He also highlighted the challenges around accumulating losses that can be offset once the company becomes profitable.

“One of the things that is very common in the pre-profit startup world is your accumulating losses. Later, as the company becomes profitable, you get to actually offset the losses, which saves you some tax. In this case, by domiciling into India, unless the law changes by the end of March, we stand to lose about $900 million of accumulated losses, because it’s considered a restructuring event,” Nigam said.

The crux of the problem is that “there’s no distinction in Indian law between a restructuring where the pre- and post-beneficial owners are the same”. Further, it is treated as “another acquisition event”, Nigam said.

“Personally, it’s one of the biggest milestones we’ve achieved. But it’s been challenging. And just to make this move hasn’t been easy,” Chari said.

Why the move
Nigam said, “India is where we started and India is where we will be focused on for the next couple of decades. And to that end, for various reasons (we chose to move domicile to India), including being highly regulated, wanting to list here, and creating ecosystem value and shareholder value here. I think the domicile to India for PhonePe as a business and as a company was the right answer.”
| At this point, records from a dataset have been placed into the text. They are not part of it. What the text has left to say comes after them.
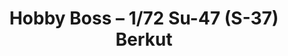 ---
layout: product
title: "Hobby Boss – 1/72 Su-47 (S-37) Berkut"
price: "1800" 
desc: "Maketa"
img_path: "/assets/img/HB80211.webp"
brand: "N/A"
available: false
special_offer: false
new: false
soon: false
cat: "010000"
subcat: "013500"
subsubcat: "0N/A"
sifra: "HB80211"
popular: false
spec: false
---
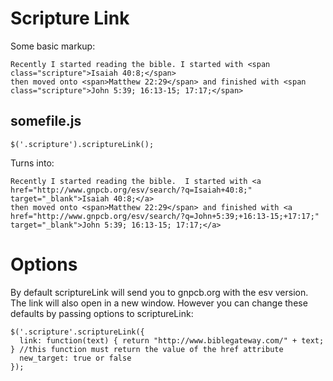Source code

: # Scripture Link

Some basic markup:
  
    Recently I started reading the bible. I started with <span class="scripture">Isaiah 40:8;</span>
    then moved onto <span>Matthew 22:29</span> and finished with <span class="scripture">John 5:39; 16:13-15; 17:17;</span> 

## somefile.js

    $('.scripture').scriptureLink();

Turns into:

    Recently I started reading the bible.  I started with <a href="http://www.gnpcb.org/esv/search/?q=Isaiah+40:8;" target="_blank">Isaiah 40:8;</a>
    then moved onto <span>Matthew 22:29</span> and finished with <a href="http://www.gnpcb.org/esv/search/?q=John+5:39;+16:13-15;+17:17;" target="_blank">John 5:39; 16:13-15; 17:17;</a>

# Options 

  By default scriptureLink will send you to gnpcb.org with the esv version.  The link will also open in a new window.
  However you can change these defaults by passing options to scriptureLink:

    $('.scripture'.scriptureLink({
      link: function(text) { return "http://www.biblegateway.com/" + text; } //this function must return the value of the href attribute      
      new_target: true or false
    });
The Indian market is becoming attractive, and many entrepreneurs are realising that the markets, where their brand has relationships with customers, is expected to reward them better.

“We’ve collected the names of over 20 existing unicorns in a list of 100 who’ve reached out and are actively looking (to move back). Some of the investors have said if this becomes smoother, we would like to move domicile here (India),” he added.

On the company’s IPO plans, he said that the event is a few years away, once it can show “profitability at scale” and “diversification in business”.

PhonePe has focussed on entering the lending segment through the acquisition of ZestMoney and ramping up its insurance distribution play. It has a broking licence. It is also planning a new ecommerce play by integrating with the Open Network for Digital Commerce (ONDC), ET was the first to report in August last year.

PhonePe received its account aggregator licence earlier this week, after receiving in-principle approval in 2021.

Split from Flipkart
Last month, PhonePe announced a separation of ownership from homegrown e-tailer Flipkart, which had acquired it in 2016.

Speaking about the separation, Nigam said, “Everyone had to be aligned. It’s a big investment in time, money, effort… It became clearer that these two companies are on very different tracks strategically, market wise. And it just made a lot of sense for shareholders in the long term – to separate the two entities out.”

Nigam added that the separation gives PhonePe the opportunity to get investors who are aligned to fintech and payments, while Flipkart can attract investors interested in ecommerce and related businesses.

“I think it gives us an independent path towards our own listing, our own ability to actually do things without having to worry about Flipkart,” he added.

Last week, PhonePe announced a $350 million funding round from global private equity firm General Atlantic at a pre-money valuation of $12 billion. The investment marks the first tranche of an up to $1 billion primary fundraise.

Nigam also confirmed that Qatar Investment Authority (QIA), Microsoft, Tencent, Tiger Global and smaller hedge funds had participated in the round.